El 18 de abril de 1955 muere el físico alemán Albert Einstein, autor de la Teoría de la relatividad y Premio Nobel de Física en 1921, nacido en Ulm, Alemania el 14 de marzo de 1879.
Nací dos años después de su muerte, por lo que en mi vida Einstein ha representado un sin fin de sinónimos: de científico, de ciencia, de informalidad, de estilo, de seguridad, de sencillez, de simpleza, de conocimiento. Es la viva imagen del sabio, no sólo del siglo XX sino de la historia completa. Las anécdotas de su vida, lejos acercarlo a la vida común, lo aleja como lejanas son las incidencias cotidianas de una estrella de rock. Sus simplezas domésticas se convirtieron en extravagancias.
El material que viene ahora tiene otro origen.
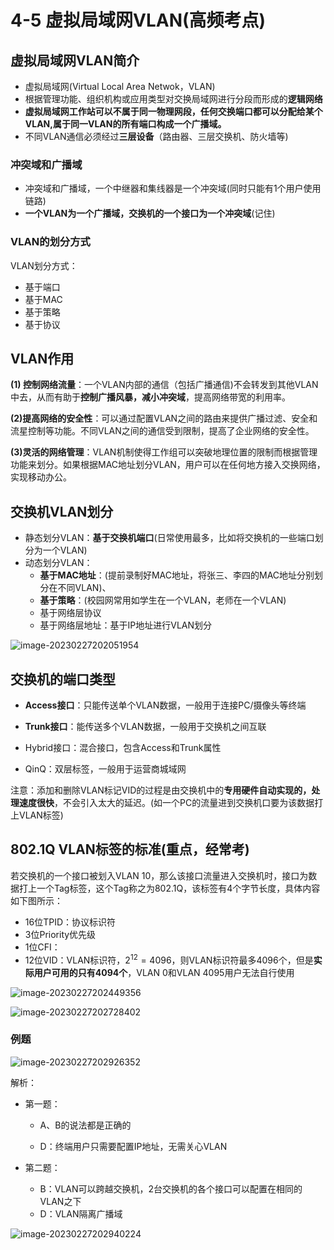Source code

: # 4-5 虚拟局域网VLAN(高频考点)

## 虚拟局域网VLAN简介

- 虚拟局域网(Virtual Local Area Netwok，VLAN)
- 根据管理功能、组织机构或应用类型对交换局域网进行分段而形成的**逻辑网络**
- **虚拟局域网工作站可以不属于同一物理网段，任何交换端口都可以分配给某个VLAN,属于同一VLAN的所有端口构成一个广播域。**
- 不同VLAN通信必须经过**三层设备**（路由器、三层交换机、防火墙等)

### 冲突域和广播域

- 冲突域和广播域，一个中继器和集线器是一个冲突域(同时只能有1个用户使用链路)
- **一个VLAN为一个广播域，交换机的一个接口为一个冲突域**(记住)

### VLAN的划分方式

VLAN划分方式：

- 基于端口
- 基于MAC
- 基于策略
- 基于协议

## VLAN作用

**(1) 控制网络流量**：一个VLAN内部的通信（包括广播通信)不会转发到其他VLAN中去，从而有助于**控制广播风暴，减小冲突域**，提高网络带宽的利用率。

**(2)提高网络的安全性**：可以通过配置VLAN之间的路由来提供广播过滤、安全和流星控制等功能。不同VLAN之间的通信受到限制，提高了企业网络的安全性。

**(3)灵活的网络管理**：VLAN机制使得工作组可以突破地理位置的限制而根据管理功能来划分。如果根据MAC地址划分VLAN，用户可以在任何地方接入交换网络，实现移动办公。

## 交换机VLAN划分

- 静态划分VLAN：**基于交换机端口**(日常使用最多，比如将交换机的一些端口划分为一个VLAN)
- 动态划分VLAN：
  - **基于MAC地址**：(提前录制好MAC地址，将张三、李四的MAC地址分别划分在不同VLAN)、
  - **基于策略**：(校园网常用如学生在一个VLAN，老师在一个VLAN)
  - 基于网络层协议
  - 基于网络层地址：基于IP地址进行VLAN划分


![image-20230227202051954](https://img.yatjay.top/md/image-20230227202051954.png)

## 交换机的端口类型

- **Access接口**：只能传送单个VLAN数据，一般用于连接PC/摄像头等终端

- **Trunk接口**：能传送多个VLAN数据，一般用于交换机之间互联

- Hybrid接口：混合接口，包含Access和Trunk属性

- QinQ：双层标签，一般用于运营商城域网

注意：添加和删除VLAN标记VID的过程是由交换机中的**专用硬件自动实现的，处理速度很快**，不会引入太大的延迟。(如一个PC的流量进到交换机口要为该数据打上VLAN标签)

## 802.1Q  VLAN标签的标准(重点，经常考)

若交换机的一个接口被划入VLAN 10，那么该接口流量进入交换机时，接口为数据打上一个Tag标签，这个Tag称之为802.1Q，该标签有4个字节长度，具体内容如下图所示：

- 16位TPID：协议标识符
- 3位Priority优先级
- 1位CFI：
- 12位VID：VLAN标识符，$2^{12} = 4096$，则VLAN标识符最多4096个，但是**实际用户可用的只有4094个**，VLAN 0和VLAN 4095用户无法自行使用

![image-20230227202449356](https://img.yatjay.top/md/image-20230227202449356.png)

![image-20230227202728402](https://img.yatjay.top/md/image-20230227202728402.png)

### 例题

![image-20230227202926352](https://img.yatjay.top/md/image-20230227202926352.png)

解析：

- 第一题：

  - A、B的说法都是正确的

  - D：终端用户只需要配置IP地址，无需关心VLAN

- 第二题：

  - B：VLAN可以跨越交换机，2台交换机的各个接口可以配置在相同的VLAN之下
  - D：VLAN隔离广播域

![image-20230227202940224](https://img.yatjay.top/md/image-20230227202940224.png)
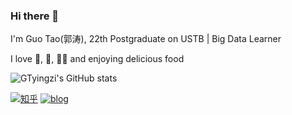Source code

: ### Hi there 👋
I'm Guo Tao(郭涛), 22th Postgraduate  on USTB | Big Data Learner

I love 🏓, 🏸, 🏃‍♂ and enjoying delicious food

<!--
**GTyingzi/GTyingzi** is a ✨ _special_ ✨ repository because its `README.md` (this file) appears on your GitHub profile.

Here are some ideas to get you started:

- 🔭 I’m currently working on ...
- 🌱 I’m currently learning ...
- 👯 I’m looking to collaborate on ...
- 🤔 I’m looking for help with ...
- 💬 Ask me about ...
- 📫 How to reach me: ...
- 😄 Pronouns: ...
- ⚡ Fun fact: ...
-->
![GTyingzi's GitHub stats](https://github-readme-stats.vercel.app/api?username=GTyingzi&theme=tokyonight&show_icons=true)

[![知乎](https://img.shields.io/badge/知乎-white?logo=zhihu)](https://www.zhihu.com/people/gu-huang-quan-shui)
[![blog](https://img.shields.io/badge/blog-white?logo=blog)](https://blog.csdn.net/mynameisgt)
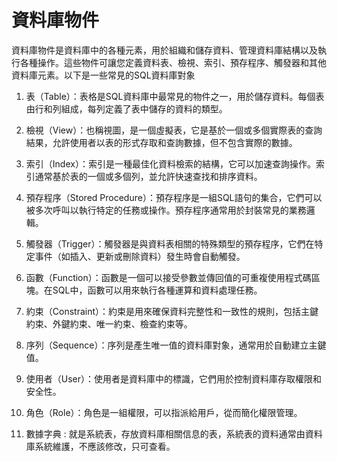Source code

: # 資料庫物件
資料庫物件是資料庫中的各種元素，用於組織和儲存資料、管理資料庫結構以及執行各種操作。這些物件可讓您定義資料表、檢視、索引、預存程序、觸發器和其他資料庫元素。以下是一些常見的SQL資料庫對象

1. 表（Table）：表格是SQL資料庫中最常見的物件之一，用於儲存資料。每個表由行和列組成，每列定義了表中儲存的資料的類型。 

2. 檢視（View）：也稱視圖，是一個虛擬表，它是基於一個或多個實際表的查詢結果，允許使用者以表的形式存取和查詢數據，但不包含實際的數據。 

3. 索引（Index）：索引是一種最佳化資料檢索的結構，它可以加速查詢操作。索引通常基於表的一個或多個列，並允許快速查找和排序資料。

4. 預存程序（Stored Procedure）：預存程序是一組SQL語句的集合，它們可以被多次呼叫以執行特定的任務或操作。預存程序通常用於封裝常見的業務邏輯。 

5. 觸發器（Trigger）：觸發器是與資料表相關的特殊類型的預存程序，它們在特定事件（如插入、更新或刪除資料）發生時會自動觸發。 

6. 函數（Function）：函數是一個可以接受參數並傳回值的可重複使用程式碼區塊。在SQL中，函數可以用來執行各種運算和資料處理任務。

7. 約束（Constraint）：約束是用來確保資料完整性和一致性的規則，包括主鍵約束、外鍵約束、唯一約束、檢查約束等。 

8. 序列（Sequence）：序列是產生唯一值的資料庫對象，通常用於自動建立主鍵值。 

9. 使用者（User）：使用者是資料庫中的標識，它們用於控制資料庫存取權限和安全性。 

10. 角色（Role）：角色是一組權限，可以指派給用戶，從而簡化權限管理。

11. 數據字典 : 就是系統表，存放資料庫相關信息的表，系統表的資料通常由資料庫系統維護，不應該修改，只可查看。


</br>

</br>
Al parecer, nada en nuestra vida volvió a ser igual después de que él formulara su célebre fórmula E=mc², la expresión matemática de la equivalencia masa-energía, como consecuencia de su Teoría de la Relatividad, que reformuló completamente el concepto de gravedad.
El día de hoy, tal vez, Einstein hubiera podido ser salvado de la hemorragia interna provocada por la ruptura de un aneurisma de la aorta abdominal a sus 76 años, pero no en 1955. “He hecho mi parte, es hora de irse”, se dice que afirmó. Y sí, había hecho su parte, había cambiado el horizonte humano.